Sure, it's a blast when the women of the dancing ensemble open the show by breaking into "Lady Marmalade" or when Satine leads them in a medley that includes "Diamonds Are Forever," "Diamonds Are A Girl's Best Friend," "Material Girl" and "Single Ladies." And the second act commences with a knockout erotic tango between Santiago and Satine's rival for the spotlight, Nini (terrific Robyn Hurder), a highlight of Sonya Tayeh's sensationally hard-driving choreography.
But something more is needed when Toulouse-Lautrec tries explaining his own experience with Satine's irresistibility than a chorus of "Nature Boy." Satine herself, forced into prostitution as a child and spending her life as a fantasy figure, never has a character-driven moment to musically express her relationship with men.

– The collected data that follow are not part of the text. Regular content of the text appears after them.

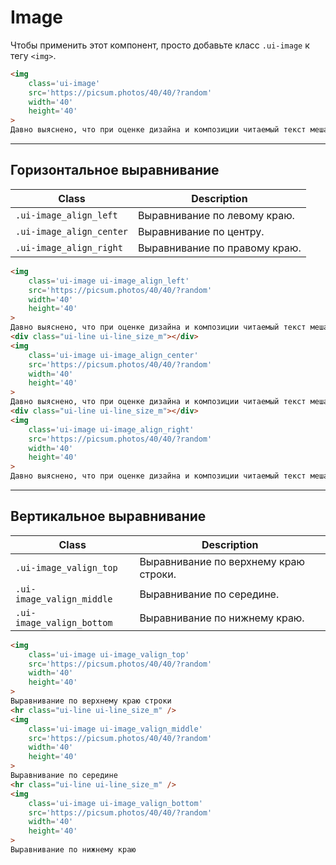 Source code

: <!--
docs/blocks/image|90
-->

# Image

Чтобы применить этот компонент, просто добавьте класс `.ui-image` к тегу `<img>`.


``` html
<img
    class='ui-image'
    src='https://picsum.photos/40/40/?random'
    width='40'
    height='40'
>
Давно выяснено, что при оценке дизайна и композиции читаемый текст мешает сосредоточиться.
```

---

## Горизонтальное выравнивание

|           Class           |          Description          |
|---------------------------|-------------------------------|
| `.ui-image_align_left`    | Выравнивание по левому краю.  |
| `.ui-image_align_center`  | Выравнивание по центру.       |
| `.ui-image_align_right`   | Выравнивание по правому краю. |

``` html
<img
    class='ui-image ui-image_align_left'
    src='https://picsum.photos/40/40/?random'
    width='40'
    height='40'
>
Давно выяснено, что при оценке дизайна и композиции читаемый текст мешает сосредоточиться. Lorem Ipsum используют потому, что тот обеспечивает более или менее стандартное заполнение шаблона, а также реальное распределение букв и пробелов в абзацах, которое не получается при простой дубликации "Здесь ваш текст.. Здесь ваш текст.. Здесь ваш текст.." Многие программы электронной вёрстки и редакторы HTML используют Lorem Ipsum в качестве текста по умолчанию, так что поиск по ключевым словам "lorem ipsum" сразу показывает, как много веб-страниц всё ещё дожидаются своего настоящего рождения. За прошедшие годы текст Lorem Ipsum получил много версий. Некоторые версии появились по ошибке, некоторые - намеренно (например, юмористические варианты).
<div class="ui-line ui-line_size_m"></div>
<img
    class='ui-image ui-image_align_center'
    src='https://picsum.photos/40/40/?random'
    width='40'
    height='40'
>
Давно выяснено, что при оценке дизайна и композиции читаемый текст мешает сосредоточиться. Lorem Ipsum используют потому, что тот обеспечивает более или менее стандартное заполнение шаблона, а также реальное распределение букв и пробелов в абзацах, которое не получается при простой дубликации "Здесь ваш текст.. Здесь ваш текст.. Здесь ваш текст.." Многие программы электронной вёрстки и редакторы HTML используют Lorem Ipsum в качестве текста по умолчанию, так что поиск по ключевым словам "lorem ipsum" сразу показывает, как много веб-страниц всё ещё дожидаются своего настоящего рождения. За прошедшие годы текст Lorem Ipsum получил много версий. Некоторые версии появились по ошибке, некоторые - намеренно (например, юмористические варианты).
<div class="ui-line ui-line_size_m"></div>
<img
    class='ui-image ui-image_align_right'
    src='https://picsum.photos/40/40/?random'
    width='40'
    height='40'
>
Давно выяснено, что при оценке дизайна и композиции читаемый текст мешает сосредоточиться. Lorem Ipsum используют потому, что тот обеспечивает более или менее стандартное заполнение шаблона, а также реальное распределение букв и пробелов в абзацах, которое не получается при простой дубликации "Здесь ваш текст.. Здесь ваш текст.. Здесь ваш текст.." Многие программы электронной вёрстки и редакторы HTML используют Lorem Ipsum в качестве текста по умолчанию, так что поиск по ключевым словам "lorem ipsum" сразу показывает, как много веб-страниц всё ещё дожидаются своего настоящего рождения. За прошедшие годы текст Lorem Ipsum получил много версий. Некоторые версии появились по ошибке, некоторые - намеренно (например, юмористические варианты).
```

---

## Вертикальное выравнивание

|            Class            |              Description              |
|-----------------------------|---------------------------------------|
| `.ui-image_valign_top`      | Выравнивание по верхнему краю строки. |
| `.ui-image_valign_middle`   | Выравнивание по середине.             |
| `.ui-image_valign_bottom`   | Выравнивание по нижнему краю.         |

``` html
<img
    class='ui-image ui-image_valign_top'
    src='https://picsum.photos/40/40/?random'
    width='40'
    height='40'
>
Выравнивание по верхнему краю строки
<hr class="ui-line ui-line_size_m" />
<img
    class='ui-image ui-image_valign_middle'
    src='https://picsum.photos/40/40/?random'
    width='40'
    height='40'
>
Выравнивание по середине
<hr class="ui-line ui-line_size_m" />
<img
    class='ui-image ui-image_valign_bottom'
    src='https://picsum.photos/40/40/?random'
    width='40'
    height='40'
>
Выравнивание по нижнему краю
```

Particularly poignant, and perhaps worthy of song, is how Zidler, who is shown being intimately involved with a man, sincerely looks after her while Satine sincerely looks after Baby Doll (Jeigh Madjus), a young drag performer who fears being forced back to underground clubs or the street if the Moulin Rouge closes.
And when it turns out that the obsessive Christian, who, let's face it, convinced himself that he was in love with Satine while watching her perform a medley of songs about being a gold-digger, has become dangerously possessive, his toxic reaction needs a more specific form of musical expression than "Rolling In The Deep."
But of course, inserting the pop hits into the period Parisian setting is the whole point of the venture, and Moulin Rouge! is certain to do very well at the box office without pleasing this reviewer's desire for an integrated score that would help the excellent company of actors achieve more fully-realized performances. There are certainly worse ways to spend an evening than with a musical so visually gorgeous and vibrantly performed.